» Exercise instructions
Report every line of the records beneath this task that holds the string "class".

Extracted data entries
------------------------------------
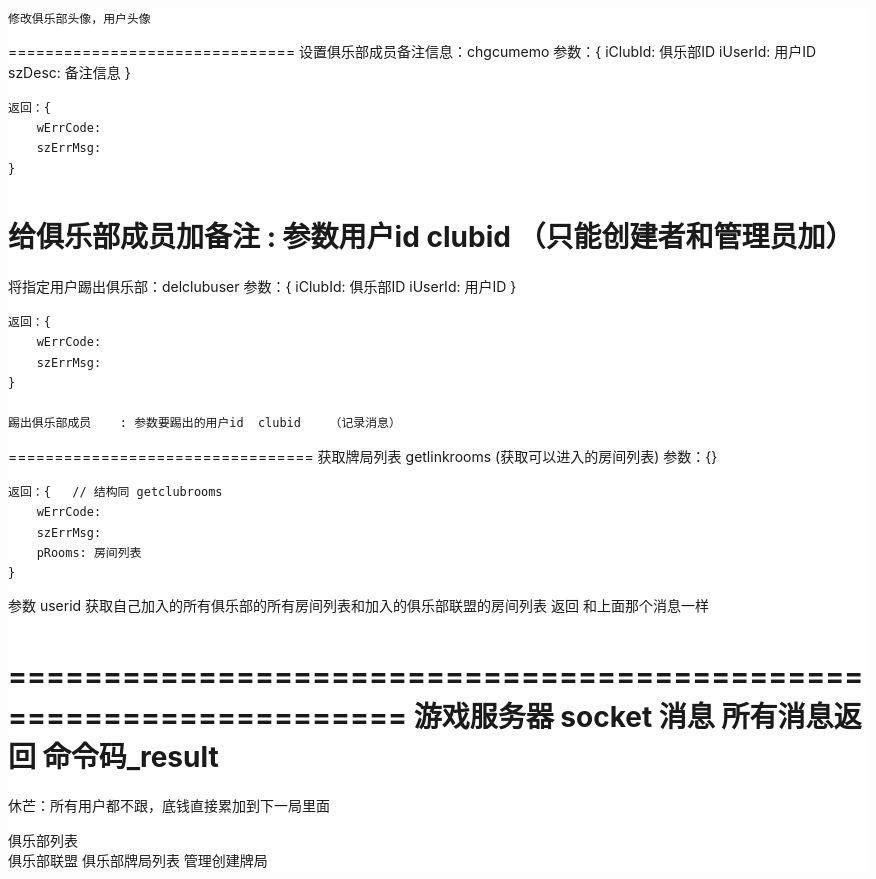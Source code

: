 	修改俱乐部头像，用户头像
===============================
设置俱乐部成员备注信息：chgcumemo
    参数：{
		iClubId: 俱乐部ID
		iUserId: 用户ID
		szDesc: 备注信息
	}
	
	返回：{
        wErrCode: 
        szErrMsg: 
    }
给俱乐部成员加备注 : 参数用户id  clubid  （只能创建者和管理员加）
================================
将指定用户踢出俱乐部：delclubuser
    参数：{
		iClubId: 俱乐部ID
		iUserId: 用户ID
	}
	
	返回：{
        wErrCode: 
        szErrMsg: 
    }

    踢出俱乐部成员    : 参数要踢出的用户id  clubid    （记录消息）
=================================
获取牌局列表  getlinkrooms (获取可以进入的房间列表)
	参数：{}
	
	返回：{   // 结构同 getclubrooms
        wErrCode: 
        szErrMsg: 
		pRooms: 房间列表
    }


参数  userid
	获取自己加入的所有俱乐部的所有房间列表和加入的俱乐部联盟的房间列表
	返回    和上面那个消息一样
    
    
    
    
    
    
    
==================================================================
游戏服务器 socket 消息  所有消息返回 命令码_result
==================================================================


休芒：所有用户都不跟，底钱直接累加到下一局里面

俱乐部列表          
俱乐部联盟
俱乐部牌局列表
管理创建牌局
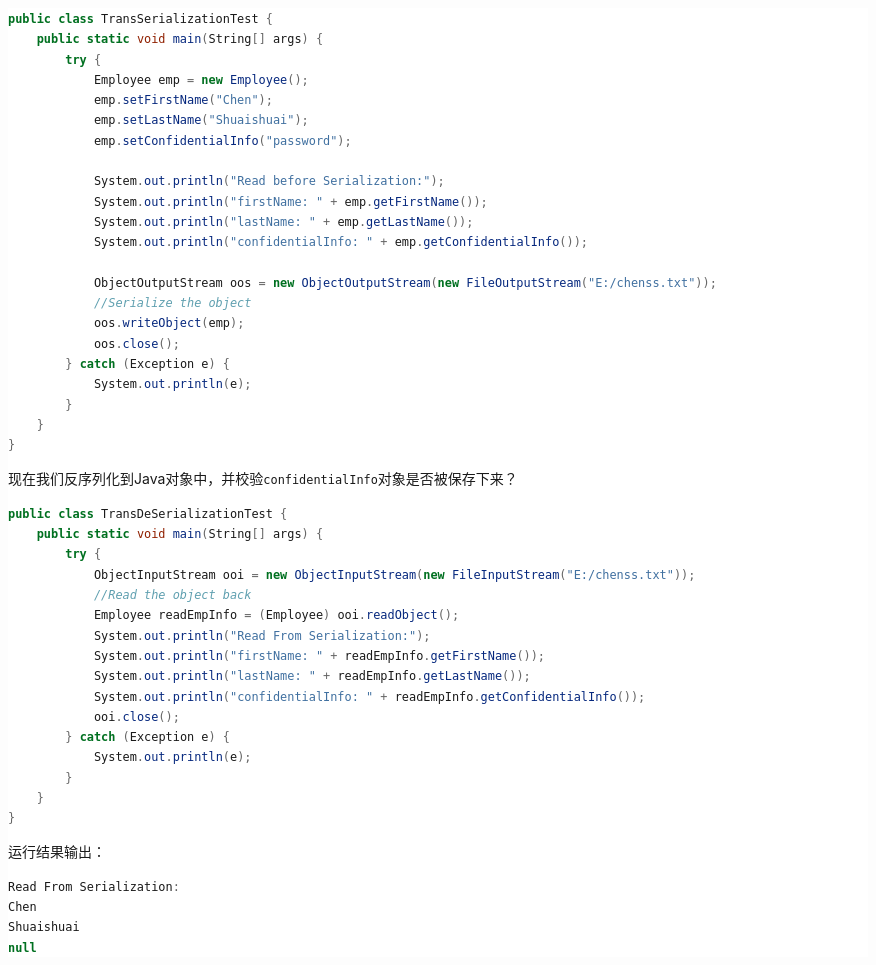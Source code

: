 

```csharp
public class TransSerializationTest {
    public static void main(String[] args) {
        try {
            Employee emp = new Employee();
            emp.setFirstName("Chen");
            emp.setLastName("Shuaishuai");
            emp.setConfidentialInfo("password");

            System.out.println("Read before Serialization:");
            System.out.println("firstName: " + emp.getFirstName());
            System.out.println("lastName: " + emp.getLastName());
            System.out.println("confidentialInfo: " + emp.getConfidentialInfo());

            ObjectOutputStream oos = new ObjectOutputStream(new FileOutputStream("E:/chenss.txt"));
            //Serialize the object
            oos.writeObject(emp);
            oos.close();
        } catch (Exception e) {
            System.out.println(e);
        }
    }
}
```

现在我们反序列化到Java对象中，并校验`confidentialInfo`对象是否被保存下来？



```csharp
public class TransDeSerializationTest {
    public static void main(String[] args) {
        try {
            ObjectInputStream ooi = new ObjectInputStream(new FileInputStream("E:/chenss.txt"));
            //Read the object back
            Employee readEmpInfo = (Employee) ooi.readObject();
            System.out.println("Read From Serialization:");
            System.out.println("firstName: " + readEmpInfo.getFirstName());
            System.out.println("lastName: " + readEmpInfo.getLastName());
            System.out.println("confidentialInfo: " + readEmpInfo.getConfidentialInfo());
            ooi.close();
        } catch (Exception e) {
            System.out.println(e);
        }
    }
}
```

运行结果输出：



```csharp
Read From Serialization:
Chen
Shuaishuai
null
```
------------------------------------
» Solution to this task
public class TransSerializationTest {
public class TransDeSerializationTest {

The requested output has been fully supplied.